Compression garments for weight training
Sports scientists are constantly discovering new ways to take human athletic performance to the next level. The use of compression clothing, such as elastic undergarments and tights, is showing more popularity among athletes and fitness enthusiasts. Since a few years, compression and their use in sport and weight training have increased exponentially. As with most new products, injury prevention and improved performance is purported to be a benefit from using such garments. Compression garments represent a way of safely and legally manipulating human physiology to produce an internal environment that is more conducive to high performance and faster recovery.
There are so many open questions on this subject. Is it bad for your muscles if you lift weights in compression shirts? Does it decrease blood flow, and thus prevent proper nutrient delivery? Also, does it weaken your gains by assisting the weight up for you, due to the elasticity of the fabric?
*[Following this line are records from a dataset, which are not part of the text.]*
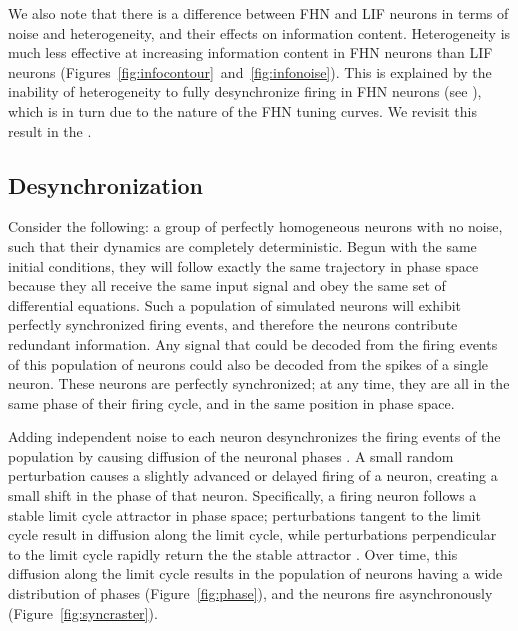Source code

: \documentclass[12pt]{article}
\begin{document}
We also note that there is a difference between FHN and LIF neurons in terms of noise and heterogeneity, and their effects on information content. Heterogeneity is much less effective at increasing information content in FHN neurons than LIF neurons (Figures~\ref{fig:infocontour}~and~\ref{fig:infonoise}). This is explained by the inability of heterogeneity to fully desynchronize firing in FHN neurons (see \textsc{}), which is in turn due to the nature of the FHN tuning curves. We revisit this result in the \textsc{}.


\subsection{Desynchronization}
\label{scn:desync}

Consider the following: a group of perfectly homogeneous neurons with no noise, such that their dynamics are completely deterministic. Begun with the same initial conditions, they will follow exactly the same trajectory in phase space because they all receive the same input signal and obey the same set of differential equations. Such a population of simulated neurons will exhibit perfectly synchronized firing events, and therefore the neurons contribute redundant information. Any signal that could be decoded from the firing events of this population of neurons could also be decoded from the spikes of a single neuron. These neurons are perfectly synchronized; at any time, they are all in the same phase of their firing cycle, and in the same position in phase space.

Adding independent noise to each neuron desynchronizes the firing events of the population by causing diffusion of the neuronal phases \citep{Stocks2001a}. A small random perturbation causes a slightly advanced or delayed firing of a neuron, creating a small shift in the phase of that neuron. Specifically, a firing neuron follows a stable limit cycle attractor in phase space; perturbations tangent to the limit cycle result in diffusion along the limit cycle, while perturbations perpendicular to the limit cycle rapidly return the the stable attractor \citep{Tomita1974}. Over time, this diffusion along the limit cycle results in the population of neurons having a wide distribution of phases (Figure~\ref{fig:phase}), and the neurons fire asynchronously (Figure~\ref{fig:syncraster}).
\end{document}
This article gives you all the answers you’ll ever need.
What are compression garments?
Compression garments are tight, compressive forms of clothing, often made out of high-quality materials (usually spandex), which are designed to enhance recovery. They give you a feeling of being supported and “held in”.
These clothes come in the form of shorts, leggings, sleeves, socks, underwear as well as long sleeved shirts. They can be worn beneath your regular gym outfit.
The underlying mechanism is attributed to enhanced blood flow to muscle, which is similar to the effect of active recovery. Improvements in microcirculation may prevail whilst wearing compression garments. Manufacturers claim that special tight-fitting compression clothing increases circulation (making it easier for your muscles to get oxygen) and decrease muscle vibration, which can make the legs tire out.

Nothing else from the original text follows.